Whether you are a sole trader doing your own accounting, or thinking about becoming an accountant, understanding the financial terms of your business account is essential.

Net income, sometimes called net profit, is one of the most important calculations to get right for several reasons.

It is part of calculating profit and loss statements, and it shows what money the business has made, after all deductions such as taxes, cost of goods, and overheads have been accounted for.

This article will touch on what net income is, how to calculate it, and why it is important.

Here’s what it covers:

What is net income?

Net income is a figure that is calculated to tell you how much your business has made after expenses, cost of goods, and tax has been taken, for a particular period of time.

You should understand your net income amount because it helps you keep tabs on the available money your business has or flag any debt you might accrue. Unlike the gross profit amount, it shows the real take home earnings of the business.

The net income amount can be positive or negative so it will either show a profit, or a loss.

As an employee, you hope net income is never in the negative, but as a business owner, it’s not the end of the world, as some months you may need to spend more on expenses than the business makes.

If a negative net income continues month-on-month. however, this should set alarm bells ringing and spur you to take immediate action.

Net income is also commonly referred to as net profit and net expenses.
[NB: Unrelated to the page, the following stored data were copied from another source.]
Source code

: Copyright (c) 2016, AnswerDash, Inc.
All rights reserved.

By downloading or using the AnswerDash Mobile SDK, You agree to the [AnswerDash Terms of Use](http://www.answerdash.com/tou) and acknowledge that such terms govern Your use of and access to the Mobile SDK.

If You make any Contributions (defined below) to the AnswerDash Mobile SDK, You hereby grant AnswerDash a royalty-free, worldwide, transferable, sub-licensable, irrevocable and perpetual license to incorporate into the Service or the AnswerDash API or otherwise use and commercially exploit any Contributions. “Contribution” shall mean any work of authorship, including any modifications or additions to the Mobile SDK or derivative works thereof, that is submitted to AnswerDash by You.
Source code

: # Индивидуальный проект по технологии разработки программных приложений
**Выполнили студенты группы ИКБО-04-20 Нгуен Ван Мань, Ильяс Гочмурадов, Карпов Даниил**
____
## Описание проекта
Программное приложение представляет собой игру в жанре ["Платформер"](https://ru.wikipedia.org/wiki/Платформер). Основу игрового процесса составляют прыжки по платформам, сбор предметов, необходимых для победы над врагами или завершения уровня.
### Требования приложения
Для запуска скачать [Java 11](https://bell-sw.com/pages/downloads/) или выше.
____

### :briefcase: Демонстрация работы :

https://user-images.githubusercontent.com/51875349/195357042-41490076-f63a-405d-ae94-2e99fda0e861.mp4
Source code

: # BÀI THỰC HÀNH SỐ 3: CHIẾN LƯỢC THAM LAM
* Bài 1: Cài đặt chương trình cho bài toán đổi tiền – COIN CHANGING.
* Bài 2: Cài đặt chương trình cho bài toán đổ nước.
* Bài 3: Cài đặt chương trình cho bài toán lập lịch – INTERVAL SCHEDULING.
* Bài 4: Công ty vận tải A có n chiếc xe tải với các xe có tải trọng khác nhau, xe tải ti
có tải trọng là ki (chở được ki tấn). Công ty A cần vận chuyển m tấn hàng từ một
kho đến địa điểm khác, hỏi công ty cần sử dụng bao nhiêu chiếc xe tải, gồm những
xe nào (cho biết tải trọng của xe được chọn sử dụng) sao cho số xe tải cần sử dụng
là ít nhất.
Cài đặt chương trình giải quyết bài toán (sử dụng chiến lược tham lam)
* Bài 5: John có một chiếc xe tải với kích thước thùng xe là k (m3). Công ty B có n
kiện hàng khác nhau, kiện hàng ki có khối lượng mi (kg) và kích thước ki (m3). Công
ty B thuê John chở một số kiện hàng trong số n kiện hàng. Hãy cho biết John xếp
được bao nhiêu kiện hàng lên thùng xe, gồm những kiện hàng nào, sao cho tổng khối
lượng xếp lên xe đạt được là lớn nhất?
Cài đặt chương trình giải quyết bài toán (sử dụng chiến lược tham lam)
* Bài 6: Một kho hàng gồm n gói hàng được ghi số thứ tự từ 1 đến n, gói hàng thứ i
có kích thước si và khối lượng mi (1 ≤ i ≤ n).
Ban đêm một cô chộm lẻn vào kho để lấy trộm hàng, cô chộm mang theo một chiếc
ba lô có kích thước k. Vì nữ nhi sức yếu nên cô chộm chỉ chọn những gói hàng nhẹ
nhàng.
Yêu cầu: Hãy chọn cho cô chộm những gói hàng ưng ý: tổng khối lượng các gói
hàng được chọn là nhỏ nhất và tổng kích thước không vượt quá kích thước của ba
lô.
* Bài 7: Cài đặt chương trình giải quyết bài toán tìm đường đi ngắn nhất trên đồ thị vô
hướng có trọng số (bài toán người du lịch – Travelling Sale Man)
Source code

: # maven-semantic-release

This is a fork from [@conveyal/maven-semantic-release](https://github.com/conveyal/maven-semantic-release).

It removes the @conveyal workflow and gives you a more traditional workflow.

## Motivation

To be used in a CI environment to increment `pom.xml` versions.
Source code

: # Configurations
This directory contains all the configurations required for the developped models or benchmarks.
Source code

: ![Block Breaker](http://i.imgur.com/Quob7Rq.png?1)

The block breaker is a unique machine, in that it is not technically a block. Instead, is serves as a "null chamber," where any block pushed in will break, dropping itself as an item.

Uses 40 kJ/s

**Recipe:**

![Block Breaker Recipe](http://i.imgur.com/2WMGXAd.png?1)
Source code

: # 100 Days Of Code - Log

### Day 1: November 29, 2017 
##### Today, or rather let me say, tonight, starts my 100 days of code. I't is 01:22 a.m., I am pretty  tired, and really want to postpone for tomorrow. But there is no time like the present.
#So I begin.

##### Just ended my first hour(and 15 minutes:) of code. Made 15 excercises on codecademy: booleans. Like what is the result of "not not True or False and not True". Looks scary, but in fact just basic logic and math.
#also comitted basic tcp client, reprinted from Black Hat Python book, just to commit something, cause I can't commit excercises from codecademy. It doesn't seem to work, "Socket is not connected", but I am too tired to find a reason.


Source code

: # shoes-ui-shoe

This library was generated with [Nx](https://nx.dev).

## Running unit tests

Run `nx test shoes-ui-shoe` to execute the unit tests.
To find out more differences between what is net profit and net income, read the glossary entry.

Net income definition

How do you define net income?

Net income is your company’s total profits (whatever money is left) after deducting all costs of operation.

Costs of operations include business expenses such as inventory, insurance, salary payouts, rent, equipment costs, advertising, miscellaneous expenses—anything that you’ve paid in service of your business.
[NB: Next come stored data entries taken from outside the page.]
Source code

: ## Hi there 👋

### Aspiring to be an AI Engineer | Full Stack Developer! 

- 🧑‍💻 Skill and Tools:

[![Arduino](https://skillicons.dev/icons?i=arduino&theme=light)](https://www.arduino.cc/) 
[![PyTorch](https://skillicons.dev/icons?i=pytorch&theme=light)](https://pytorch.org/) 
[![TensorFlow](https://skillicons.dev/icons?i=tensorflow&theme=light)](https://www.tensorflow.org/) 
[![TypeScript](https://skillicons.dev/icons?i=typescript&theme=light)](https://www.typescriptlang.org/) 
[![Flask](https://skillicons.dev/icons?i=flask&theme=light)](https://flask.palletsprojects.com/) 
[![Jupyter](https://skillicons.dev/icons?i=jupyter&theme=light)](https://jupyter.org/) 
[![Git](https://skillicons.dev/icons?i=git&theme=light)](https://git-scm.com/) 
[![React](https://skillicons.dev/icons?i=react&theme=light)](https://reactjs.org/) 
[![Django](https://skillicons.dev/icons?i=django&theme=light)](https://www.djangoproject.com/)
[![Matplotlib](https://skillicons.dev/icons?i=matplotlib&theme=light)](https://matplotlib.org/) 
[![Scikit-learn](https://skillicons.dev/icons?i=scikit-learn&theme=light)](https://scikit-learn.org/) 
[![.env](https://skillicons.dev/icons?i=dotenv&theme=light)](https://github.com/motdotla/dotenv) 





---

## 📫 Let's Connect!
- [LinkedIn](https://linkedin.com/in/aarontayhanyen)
Also included in the costs of operating a business are depreciation, loss on investments, and payable taxes.

For example, if your business sold £10,000 worth of goods in a month, but spent £4,000 on product, £1,000 on advertising, £1,900 on tax, and £350 to a contractor, you would use your formula, or software that calculated it for you, to discover the net income for that month which is earnings, minus the other expenditures.

In this simple example, your net profit/income would be £2,750.

How to calculate net profit or net income

Net profit = Total revenue – (Expenses + Tax)

The simple net income definition is your company’s net profits or net earnings.

Commonly used to determine the profitability of individual sections or a business as a whole, factoring net income is an important evaluative measure for any business.

Why is net profit important?

Understanding net profit and net income is important because this figure shows the financial health of your business.

It will also inform your business strategy and the immediate future prospects of your company.

For example, if your net income is in the negative for several years, that means your business isn’t profitable.

You may not get investors you need to expand, and you will have to work hard to turn the business around into profitability.

But if a business is making positive net profits month-on-month, you might be able to finally expand a product line you’ve been wanting to create, or get funding from investors you’ve been trying to impress.

Final thoughts

Understanding these key terms will help you manage your business finances more effectively.

Working with an accountant or accounting software that can calculate these figures automatically will also free up your time to spend doing more strategic planning for business success.